La gente que pasaba por el lugar la veía de reojo. La abrazó la oscuridad de la noche y por fin salió de su ensimismamiento. Respiró profundo y se puso de pie. Debía volver al hostal, todavía tenía una tarea pendiente. Al día siguiente buscó el número de teléfono del sanatorio y llamó para averiguar los horarios de visita.

—Hospital San Rafael, buenas tardes.

—Buenas tardes. Llamo para averiguar por los horarios de visita.

—Las visitas se permiten ´sábados y domingos en horas de la tarde.

—Por favor, vengo de otro país para visitar a un familiar.

—Lo siento mucho, es una política de la institución. Los fines de semana se destinan para que los pacientes socialicen entre sí y con los visitantes.

—¿Pero puedo hablar por teléfono con la persona?

—No, tampoco. Unos pocos pacientes autorizados tienen computadoras en sus habitaciones y desde ahí se comunican con el exterior. Pero la red de wifi se desconecta los fines de semana.

Isabella guardó silencio al otro lado de la línea. Debía tomar una decisión. Su vuelo de regreso era al sábado siguiente.

Oyó la voz que le decía: 

—Hola, ¿sigue ahí?

—Sí… Yo volveré a llamar. Gracias.

Isabela cavilaba sobre lo que debía decidir. Su mente era un torbellino de preguntas sin respuestas: «¿Acaso tiene algún sentido confrontarlo?». «¿Será mejor regresar y olvidarme de todo?». «¿Será que todo fue producto de su mente enferma?». «¿Por qué me mintió, por qué se dedicó a enamorarme sabiendo que lo nuestro no sería posible?».

Aun sin tener una respuesta a sus interrogantes se quedó dormida. Al día siguiente se levantó con la claridad de lo que debería hacer: 

Isabela decidió no visitar a Jacobo.

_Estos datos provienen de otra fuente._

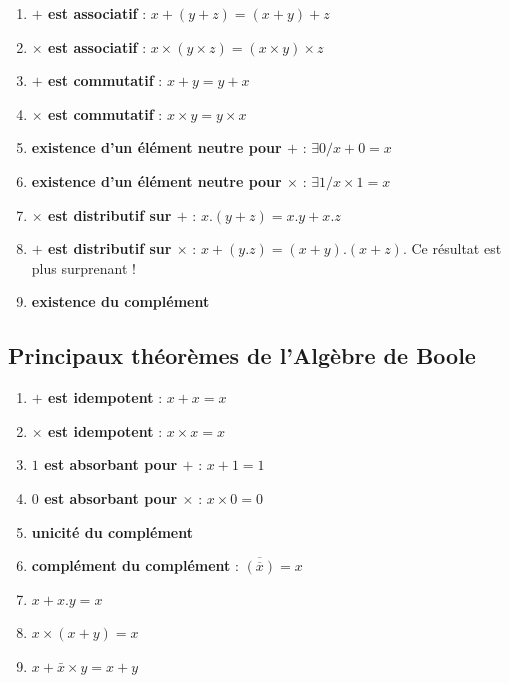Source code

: \begin{enumerate}
\item  {\bf $+$ est associatif} :  $x+(y+z)=(x+y)+z$
\item  {\bf $\times$ est associatif} :  $x\times(y\times z)=(x\times y)\times z$
\item  {\bf $+$ est commutatif} :  $x+y=y+x$
\item  {\bf $\times$ est commutatif} :  $x\times y=y\times x$
\item  {\bf existence d'un élément neutre pour $+$} :  $\exists 0 / x+ 0 = x$
\item  {\bf existence d'un élément neutre pour $\times $} :  $\exists 1 / x \times 1 = x$
\item  {\bf $\times$ est distributif sur $+$} : $x.(y+z)=x.y+x.z$
\item  {\bf $+$ est distributif sur $\times$} : $x+(y.z)=(x+y).(x+z)$. Ce résultat est plus surprenant !
\item  {\bf existence du complément}
\end{enumerate}

\subsection{Principaux théorèmes de l'Algèbre de Boole}

\begin{enumerate}
\item {\bf $+$ est idempotent} : $x+x=x$
\item {\bf $\times$ est idempotent} : $x \times x=x$
\item {\bf $1$ est absorbant pour $+$} : $x+1=1$
\item {\bf $0$ est absorbant pour $\times$} : $x\times 0=0$
\item {\bf unicité du complément}
\item {\bf complément du complément} : $\overline{ ( \overline{x} ) }=x$
\item $x+x.y = x$
\item $x \times (x + y) = x$
\item $x + \bar{x} \times y = x +y$
\end{enumerate}

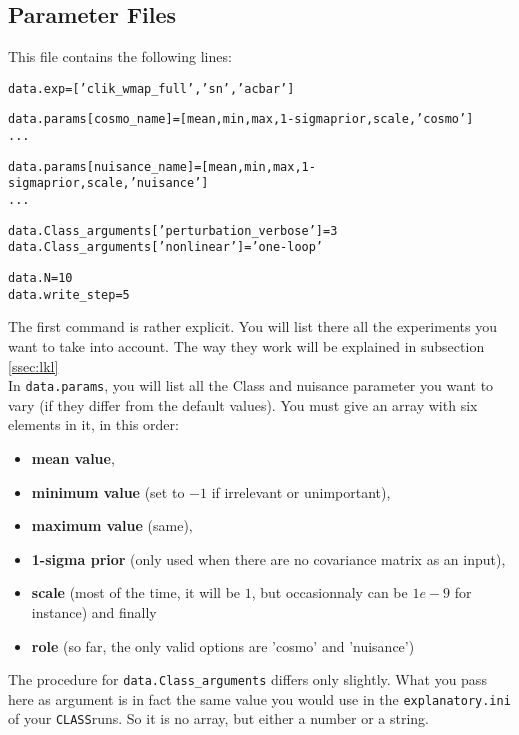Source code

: \documentclass[10pt]{article}
\newcommand{\CLASS}{\texttt{CLASS}}
\begin{document}
  \subsection{Parameter Files}
  This file contains the following lines:

  \begin{alltt}
    data.exp = ['clik_wmap_full','sn','acbar']
    
    data.params[cosmo_name]       = [mean,min,max,1-sigma prior,scale,'cosmo']
    ...

    data.params[nuisance_name]    = [mean,min,max,1-sigma prior,scale,'nuisance']
    ...

    data.Class_arguments['perturbation_verbose'] = 3
    data.Class_arguments['non linear']           = 'one-loop'

    data.N = 10
    data.write_step = 5
  \end{alltt}

  The first command is rather explicit. You will list there all the experiments
  you want to take into account. The way they work will be explained in
  subsection \ref{ssec:lkl}\\

  In \verb?data.params?, you will list all the Class and nuisance parameter you
  want to vary (if they differ from the default values). You must give an array
  with six elements in it, in this order: 
  \begin{itemize}
    \item {\bf mean value}, 
    \item {\bf minimum value} (set to $-1$ if irrelevant or unimportant), 
    \item {\bf maximum value} (same), 
    \item {\bf 1-sigma prior} (only used when there are no covariance matrix as
      an input),
    \item {\bf scale} (most of the time, it will be $1$, but occasionnaly can
      be $1e-9$ for instance) and finally 
    \item {\bf role} (so far, the only valid options are 'cosmo' and
      'nuisance')
  \end{itemize}
  
  The procedure for \verb?data.Class_arguments? differs only slightly. What you
  pass here as argument is in fact the same value you would use in the
  \verb?explanatory.ini? of your \CLASS runs. So it is no array, but either a
  number or a string.\\
\end{document}
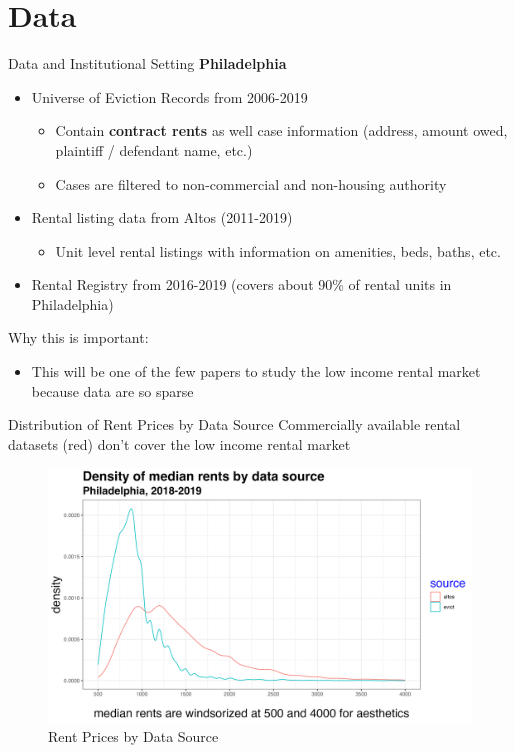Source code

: \documentclass[10pt, xcolor=dvipsnames]{beamer}
\begin{document}
    


\section{Data}

\begin{frame}{Data and Institutional Setting}
\textbf{Philadelphia}
    \begin{itemize}
        \item Universe of Eviction Records from 2006-2019
        \begin{itemize}
            \item Contain \textbf{contract rents} as well case information (address, amount owed, plaintiff / defendant name, etc.)
            \item Cases are filtered to non-commercial and non-housing authority
        \end{itemize}
        \item Rental listing data from Altos (2011-2019)
        \begin{itemize}
            \item Unit level rental listings with information on amenities, beds, baths, etc. 
        \end{itemize}
        \item Rental Registry from 2016-2019 (covers about 90\% of rental units in Philadelphia)
    \end{itemize}
    \pause
    Why this is important:\\
    \begin{itemize}
        \item This will be one of the few papers to study the low income rental market because data are so sparse 
    \end{itemize}
\end{frame}

\begin{frame}{Distribution of Rent Prices by Data Source}
Commercially available rental datasets (\textcolor{altos}{red}) don't cover the low income rental market\\
    \begin{figure}
        \centering
        \includegraphics[width=0.75\linewidth]{figs/density_rent_prices.png}
        \caption{Rent Prices by Data Source}
        \label{fig:rent-dist}
    \end{figure}
\end{frame}
\end{document}
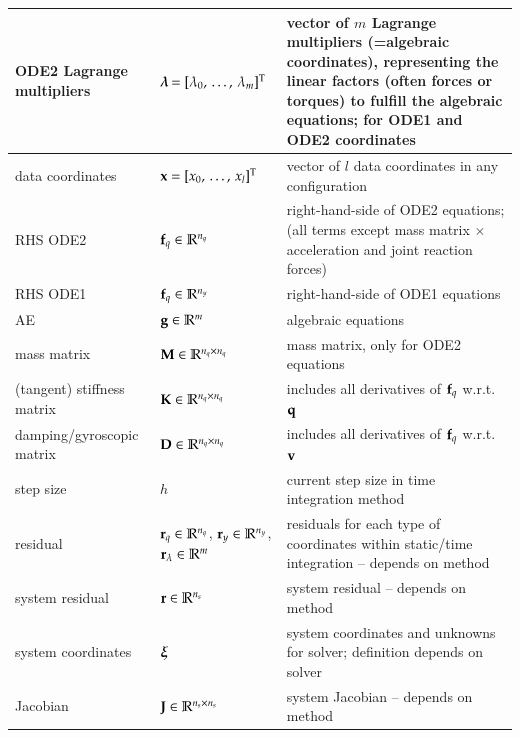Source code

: \begin{center}
\begin{longtable}{| p{5cm} | p{5cm} | p{6cm} |}
    ODE2 Lagrange multipliers & $\mbox{\boldmath $\lambda$ \unboldmath}\!\! = [\lambda_0,\, \ldots,\, \lambda_m]^\mathrm{T}$ & vector of $m$ Lagrange multipliers (=algebraic coordinates), representing the linear factors (often forces or torques) to fulfill the algebraic equations; for ODE1 and ODE2 coordinates\\ \hline
    data coordinates & $\mathbf{x} = [x_0,\, \ldots,\, x_l]^\mathrm{T}$ & vector of $l$ data coordinates in any configuration\\ \hline
%
  RHS ODE2 & $\mathbf{f}_q\in \mathbb{R}^{n_q}$ & right-hand-side of ODE2 equations; (all terms except mass matrix $\times$ acceleration and joint reaction forces)\\ \hline
  RHS ODE1 & $\mathbf{f}_q\in \mathbb{R}^{n_y}$ & right-hand-side of ODE1 equations\\ \hline
  AE & $\mathbf{g}\in \mathbb{R}^{m}$ & algebraic equations\\ \hline
%
  mass matrix & $\mathbf{M}\in \mathbb{R}^{n_q \times n_q}$ & mass matrix, only for ODE2 equations\\ \hline
  (tangent) stiffness matrix & $\mathbf{K}\in \mathbb{R}^{n_q \times n_q}$ & includes all derivatives of $\mathbf{f}_q$ w.r.t.\ $\mathbf{q}$\\ \hline
  damping/gyroscopic matrix & $\mathbf{D}\in \mathbb{R}^{n_q \times n_q}$ & includes all derivatives of $\mathbf{f}_q$ w.r.t.\ $\mathbf{v}$ \\ \hline
%
  step size & $h$ & current step size in time integration method \\ \hline
  residual & $\mathbf{r}_q \in \mathbb{R}^{n_q}$, $\mathbf{r}_y \in \mathbb{R}^{n_y}$, $\mathbf{r}_\lambda \in \mathbb{R}^{m}$ & residuals for each type of coordinates within static/time integration -- depends on method\\ \hline
  system residual & $\mathbf{r}\in \mathbb{R}^{n_s}$ & system residual -- depends on method\\ \hline
  system coordinates & $\mbox{\boldmath $\xi$ \unboldmath}\!\!$ & system coordinates and unknowns for solver; definition depends on solver\\ \hline
  Jacobian & $\mathbf{J}\in \mathbb{R}^{n_s \times n_s}$ & system Jacobian -- depends on method\\ \hline

\end{longtable}
\end{center}

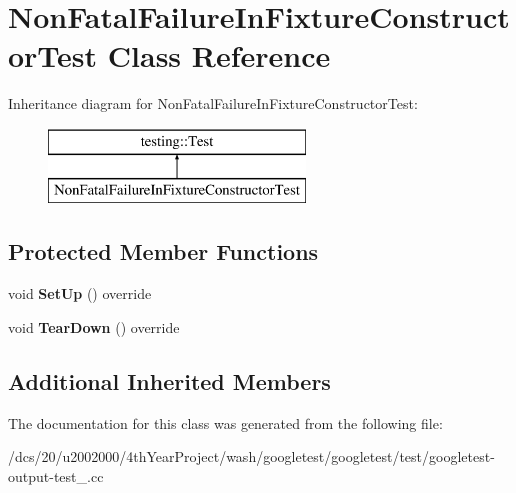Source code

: \hypertarget{classNonFatalFailureInFixtureConstructorTest}{}\section{Non\+Fatal\+Failure\+In\+Fixture\+Constructor\+Test Class Reference}
\label{classNonFatalFailureInFixtureConstructorTest}
Inheritance diagram for Non\+Fatal\+Failure\+In\+Fixture\+Constructor\+Test\+:\begin{figure}[H]
\begin{center}
\leavevmode
\includegraphics[height=2.000000cm]{classNonFatalFailureInFixtureConstructorTest}
\end{center}
\end{figure}
\subsection*{Protected Member Functions}
\begin{DoxyCompactItemize}
\item 
\mbox{\label{classNonFatalFailureInFixtureConstructorTest_aeb0eb1eec27c6732712947713ce24a0e}} 
void {\bfseries Set\+Up} () override
\item 
\mbox{\label{classNonFatalFailureInFixtureConstructorTest_ad5d87bdc012dc66c008e7891008eb6a8}} 
void {\bfseries Tear\+Down} () override
\end{DoxyCompactItemize}
\subsection*{Additional Inherited Members}


The documentation for this class was generated from the following file\+:\begin{DoxyCompactItemize}
\item 
/dcs/20/u2002000/4th\+Year\+Project/wash/googletest/googletest/test/googletest-\/output-\/test\+\_\+.\+cc\end{DoxyCompactItemize}
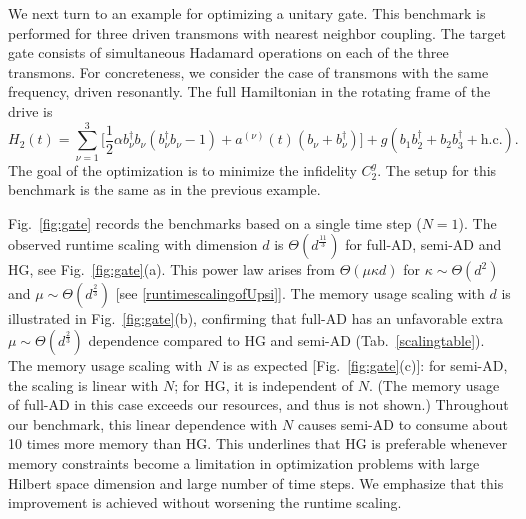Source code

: We next turn to an example for optimizing a unitary gate. This benchmark is performed for three driven transmons with nearest neighbor coupling. The target gate consists of simultaneous Hadamard operations on each of the three transmons. For concreteness, we consider the case of transmons with the same frequency, driven resonantly. The full Hamiltonian in the rotating frame of the drive is
\begin{equation}
\label{gateH}
    H_2(t)=\sum_{\nu=1}^{3}\bigg[\frac{1}{2}\alpha b_\nu^\dagger b_\nu (b_\nu^\dagger b_\nu-1)+a^{(\nu)}(t)(b_\nu+b_\nu^\dagger)\bigg]+g(b_1b_{2}^\dagger+b_2b_{3}^\dagger+\text{h.c.}).
\end{equation}
The goal of the optimization is to minimize the infidelity $C_2^{ g}$. The setup for this benchmark is the same as in the previous example.



Fig.\ \ref{fig:gate} records the  benchmarks based on a single time step ($N=1$). The observed runtime scaling with dimension $d$ is $\Theta(d^{\frac{11}{3}})$ for full-AD, semi-AD and HG, see Fig.\ \ref{fig:gate}(a). This power law arises from $\Theta(\mu\kappa d)$ for $\kappa\sim \Theta(d^2)$ and $\mu\sim \Theta(d^{\frac{2}{3}})$ [see   \ref{runtimescalingofUpsi}]. The memory usage scaling with $d$ is illustrated in Fig.\ \ref{fig:gate}(b), confirming that full-AD has an unfavorable extra $\mu \sim \Theta(d^{\frac{2}{3}})$ dependence compared to HG and semi-AD (Tab.\  \ref{scalingtable}). The memory usage scaling with $N$ is as expected [Fig.\ \ref{fig:gate}(c)]: for semi-AD, the scaling is linear with $N$; for HG, it is independent of $N$. (The memory usage of full-AD in this case exceeds our resources, and thus is not shown.) Throughout our benchmark, this linear dependence with $N$ causes semi-AD to consume about 10 times more memory than HG. This underlines that HG is preferable whenever memory constraints become a limitation in optimization problems with large Hilbert space dimension and large number of time steps. We emphasize that this improvement is achieved without worsening the runtime scaling. 


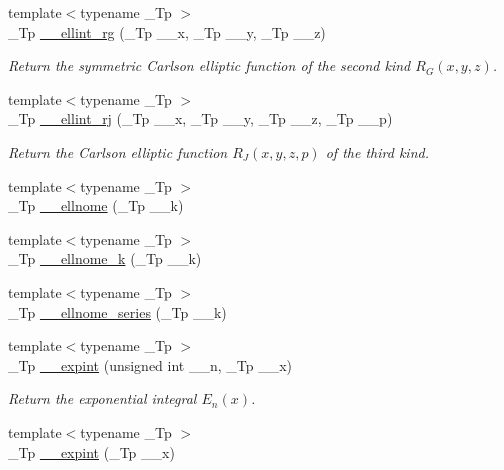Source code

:\begin{DoxyCompactItemize}
{\footnotesize template$<$typename \+\_\+\+Tp $>$ }\\\+\_\+\+Tp \hyperlink{namespacestd_1_1____detail_aaceff1eb320e0602afee36c60b80f87a}{\+\_\+\+\_\+ellint\+\_\+rg} (\+\_\+\+Tp \+\_\+\+\_\+x, \+\_\+\+Tp \+\_\+\+\_\+y, \+\_\+\+Tp \+\_\+\+\_\+z)
\begin{DoxyCompactList}\small\item\em Return the symmetric Carlson elliptic function of the second kind $ R_G(x,y,z) $. \end{DoxyCompactList}\item 
{\footnotesize template$<$typename \+\_\+\+Tp $>$ }\\\+\_\+\+Tp \hyperlink{namespacestd_1_1____detail_afe05ce66130b5f47389137c3f9aa6949}{\+\_\+\+\_\+ellint\+\_\+rj} (\+\_\+\+Tp \+\_\+\+\_\+x, \+\_\+\+Tp \+\_\+\+\_\+y, \+\_\+\+Tp \+\_\+\+\_\+z, \+\_\+\+Tp \+\_\+\+\_\+p)
\begin{DoxyCompactList}\small\item\em Return the Carlson elliptic function $ R_J(x,y,z,p) $ of the third kind. \end{DoxyCompactList}\item 
{\footnotesize template$<$typename \+\_\+\+Tp $>$ }\\\+\_\+\+Tp \hyperlink{namespacestd_1_1____detail_ac94c9cd28ee7973229e4a63d9b984711}{\+\_\+\+\_\+ellnome} (\+\_\+\+Tp \+\_\+\+\_\+k)
\item 
{\footnotesize template$<$typename \+\_\+\+Tp $>$ }\\\+\_\+\+Tp \hyperlink{namespacestd_1_1____detail_a7631f367a1be34f98cec2021d588457b}{\+\_\+\+\_\+ellnome\+\_\+k} (\+\_\+\+Tp \+\_\+\+\_\+k)
\item 
{\footnotesize template$<$typename \+\_\+\+Tp $>$ }\\\+\_\+\+Tp \hyperlink{namespacestd_1_1____detail_aec07b9131f90495831d349d22768425f}{\+\_\+\+\_\+ellnome\+\_\+series} (\+\_\+\+Tp \+\_\+\+\_\+k)
\item 
{\footnotesize template$<$typename \+\_\+\+Tp $>$ }\\\+\_\+\+Tp \hyperlink{namespacestd_1_1____detail_a0282700710ec07b8ca095fe2ec140d6e}{\+\_\+\+\_\+expint} (unsigned int \+\_\+\+\_\+n, \+\_\+\+Tp \+\_\+\+\_\+x)
\begin{DoxyCompactList}\small\item\em Return the exponential integral $ E_n(x) $. \end{DoxyCompactList}\item 
{\footnotesize template$<$typename \+\_\+\+Tp $>$ }\\\+\_\+\+Tp \hyperlink{namespacestd_1_1____detail_abefd4102ce8a673604204e360074ceaa}{\+\_\+\+\_\+expint} (\+\_\+\+Tp \+\_\+\+\_\+x)

\end{DoxyCompactItemize}

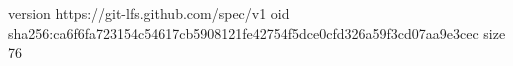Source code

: version https://git-lfs.github.com/spec/v1
oid sha256:ca6f6fa723154c54617cb5908121fe42754f5dce0cfd326a59f3cd07aa9e3cec
size 76
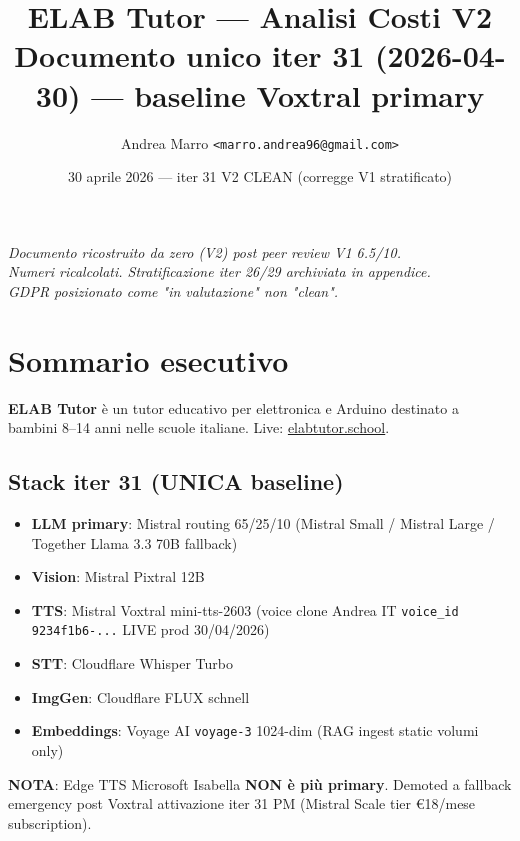 \documentclass[12pt,a4paper]{article}
\title{\color{elabnavy}\textbf{ELAB Tutor --- Analisi Costi V2}\\
\large Documento unico iter 31 (2026-04-30) --- baseline Voxtral primary}
\author{Andrea Marro \texttt{<marro.andrea96@gmail.com>}}
\date{30 aprile 2026 --- iter 31 V2 CLEAN (corregge V1 stratificato)}
\begin{document}
\maketitle
\thispagestyle{empty}

\begin{center}
\color{elabgray}\textit{Documento ricostruito da zero (V2) post peer review V1 6.5/10. \\
Numeri ricalcolati. Stratificazione iter 26/29 archiviata in appendice. \\
GDPR posizionato come "in valutazione" non "clean".}
\end{center}

\vspace{0.5cm}

\tableofcontents
\newpage

\section{Sommario esecutivo}

\textbf{ELAB Tutor} è un tutor educativo per elettronica e Arduino destinato a bambini 8--14 anni nelle scuole italiane. Live: \href{https://www.elabtutor.school}{elabtutor.school}.

\subsection*{Stack iter 31 (UNICA baseline)}

\begin{itemize}[leftmargin=*]
  \item \textbf{LLM primary}: Mistral routing 65/25/10 (Mistral Small / Mistral Large / Together Llama 3.3 70B fallback)
  \item \textbf{Vision}: Mistral Pixtral 12B
  \item \textbf{TTS}: Mistral Voxtral mini-tts-2603 (voice clone Andrea IT \texttt{voice\_id 9234f1b6-...} LIVE prod 30/04/2026)
  \item \textbf{STT}: Cloudflare Whisper Turbo
  \item \textbf{ImgGen}: Cloudflare FLUX schnell
  \item \textbf{Embeddings}: Voyage AI \texttt{voyage-3} 1024-dim (RAG ingest static volumi only)
\end{itemize}

\textbf{NOTA}: Edge TTS Microsoft Isabella \textbf{NON è più primary}. Demoted a fallback emergency post Voxtral attivazione iter 31 PM (Mistral Scale tier €18/mese subscription).
\end{document}
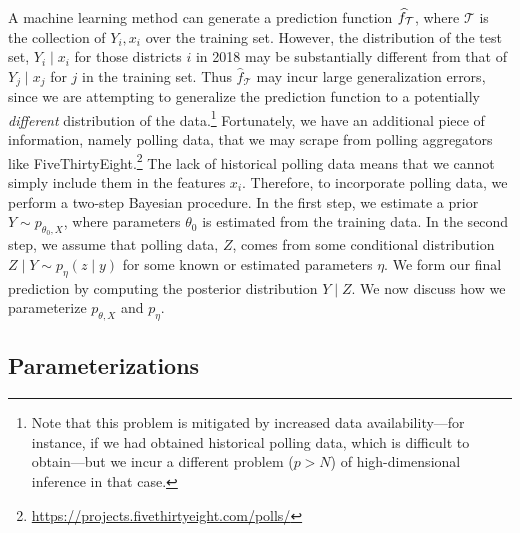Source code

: \documentclass[11pt]{article}
\begin{document}
A machine learning method can generate a prediction function $\hat f_{\cal T}$,
where $\mathcal T$ is the collection of $Y_i, x_i$ over the training set.
However, the
distribution of the test set, $Y_i \mid x_i$ for those districts $i$ in 2018 may
be
substantially different from that of $Y_j \mid x_j$ for $j$ in the training
set. Thus $\hat f_{\mathcal T}$ may incur large generalization errors, since we
are attempting to generalize the prediction function to a potentially 
\emph{different}
distribution
of the data.\footnote{Note that this problem is mitigated by increased data
availability---for instance, if we had obtained historical polling data,
which is difficult to obtain---but we incur a different problem ($p > N$) of
high-dimensional
inference in that case.} Fortunately, we have an additional piece of
information, namely polling data, that we may scrape from polling aggregators
like
FiveThirtyEight.\footnote{\url{https://projects.fivethirtyeight.com/polls/}} The
lack of historical polling data means that we cannot simply include them in the
features $x_i$. Therefore, to incorporate polling data, we perform a two-step
Bayesian procedure. In the first step, we estimate a prior $Y \sim p_{\theta_0,
X}$, where parameters $\theta_0$ is estimated from the training data. In the
second step, we assume that polling data, $Z$, comes from some conditional
distribution $Z \mid Y \sim p_{\eta}(z\mid y)$ for some known or
estimated parameters
$\eta$. We form our final prediction by computing the posterior distribution $Y
\mid Z$. We now discuss how we parameterize $p_{\theta, X}$ and $p_\eta$.

\subsection{Parameterizations}
\end{document}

Reflexionó sobre todo lo sucedido y entendió que, aunque la verdad era dolorosa, confrontarlo no cambiaría nada. Regresó a su país, cerró todas las cuentas en redes sociales y aplicaciones de citas y se enfocó en sanar por completo. Aceptó que todo ese tiempo había actuado impulsada por la necesidad de ser  aceptada por otras personas. Con el tiempo y gracias a la ayuda profesional pudo procesar lo vivido y finalmente encontró la paz en la aceptación de su propia compañía.

Gracias a Jacobo, por fin entendió que, la primera y más importante de todas las relaciones, era la que podía tener consigo misma.